Microsoft Entra ID Exccessive Account Lockouts Detected
editIdentifies a high count of failed Microsoft Entra ID sign-in attempts as the result of the target user account being locked out. Adversaries may attempt to brute-force user accounts by repeatedly trying to authenticate with incorrect credentials, leading to account lockouts by Entra ID Smart Lockout policies.
Rule type: esql
Rule indices: None
Severity: high
Risk score: 73
Runs every: 15m
Searches indices from: now-60m (Date Math format, see also Additional look-back time)
Maximum alerts per execution: 100
References:
- https://www.microsoft.com/en-us/security/blog/2025/05/27/new-russia-affiliated-actor-void-blizzard-targets-critical-sectors-for-espionage/
- https://cloud.hacktricks.xyz/pentesting-cloud/azure-security/az-unauthenticated-enum-and-initial-entry/az-password-spraying
- https://learn.microsoft.com/en-us/security/operations/incident-response-playbook-password-spray
- https://www.sprocketsecurity.com/blog/exploring-modern-password-spraying
- https://learn.microsoft.com/en-us/purview/audit-log-detailed-properties
- https://learn.microsoft.com/en-us/entra/identity-platform/reference-error-codes
- https://github.com/0xZDH/Omnispray
- https://github.com/0xZDH/o365spray
Tags:
- Domain: Cloud
- Domain: Identity
- Data Source: Azure
- Data Source: Entra ID
- Data Source: Entra ID Sign-in Logs
- Use Case: Identity and Access Audit
- Use Case: Threat Detection
- Tactic: Credential Access
- Resources: Investigation Guide
Version: 1
Rule authors:
- Elastic
Rule license: Elastic License v2
Investigation guide
editTriage and analysis
Investigating Microsoft Entra ID Exccessive Account Lockouts Detected
This rule detects a high number of sign-in failures due to account lockouts (error code 50053) in Microsoft Entra ID sign-in logs. These lockouts are typically caused by repeated authentication failures, often as a result of brute-force tactics such as password spraying, credential stuffing, or automated guessing. This detection is time-bucketed and aggregates attempts to identify bursts or coordinated campaigns targeting multiple users.
Possible investigation steps
-
Review
user_id_listanduser_principal_name: Check if targeted users include high-value accounts such as administrators, service principals, or shared inboxes. -
Check
error_codesandresult_description: Validate that50053(account locked) is the consistent failure type.
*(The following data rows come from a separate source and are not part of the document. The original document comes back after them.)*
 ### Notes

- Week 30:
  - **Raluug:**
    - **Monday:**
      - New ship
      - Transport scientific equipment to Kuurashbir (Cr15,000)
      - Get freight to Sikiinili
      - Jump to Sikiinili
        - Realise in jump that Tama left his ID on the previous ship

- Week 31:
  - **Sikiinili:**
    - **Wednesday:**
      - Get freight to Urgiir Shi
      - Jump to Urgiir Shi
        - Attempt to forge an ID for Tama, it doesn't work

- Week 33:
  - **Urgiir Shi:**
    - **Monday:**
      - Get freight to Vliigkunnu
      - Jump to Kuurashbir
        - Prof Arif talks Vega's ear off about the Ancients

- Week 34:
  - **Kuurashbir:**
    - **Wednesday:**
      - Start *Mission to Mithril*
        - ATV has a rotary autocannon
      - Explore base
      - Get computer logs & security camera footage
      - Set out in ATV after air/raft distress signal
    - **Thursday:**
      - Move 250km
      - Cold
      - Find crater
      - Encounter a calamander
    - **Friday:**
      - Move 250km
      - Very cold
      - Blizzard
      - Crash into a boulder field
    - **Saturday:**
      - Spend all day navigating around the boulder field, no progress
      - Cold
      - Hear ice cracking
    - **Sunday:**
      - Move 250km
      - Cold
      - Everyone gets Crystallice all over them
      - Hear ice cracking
Messages indicating "malicious IP" activity suggest Microsoft’s backend flagged the source. -
Analyze
ip_listandsource_orgs: Identify whether the activity originated from known malicious infrastructure (e.g., VPNs, botnets, or public cloud providers). In the example, traffic originates fromMASSCOM, which should be validated. -
Inspect
device_detail_browseranduser_agent: Clients like"Python Requests"indicate scripted automation rather than legitimate login attempts. -
Evaluate
unique_usersvs.total_attempts: A high ratio suggests distributed attacks across multiple accounts, characteristic of password spraying. -
Correlate
client_app_display_nameandincoming_token_type: PowerShell or unattended sign-in clients may be targeted for automation or legacy auth bypass. -
Review
conditional_access_statusandrisk_state: If Conditional Access was not applied and risk was not flagged, policy scope or coverage should be reviewed. -
Validate time range (
first_seen,last_seen): Determine whether the attack is a short burst or part of a longer campaign.
False positive analysis
- Misconfigured clients, scripts, or services with outdated credentials may inadvertently cause lockouts.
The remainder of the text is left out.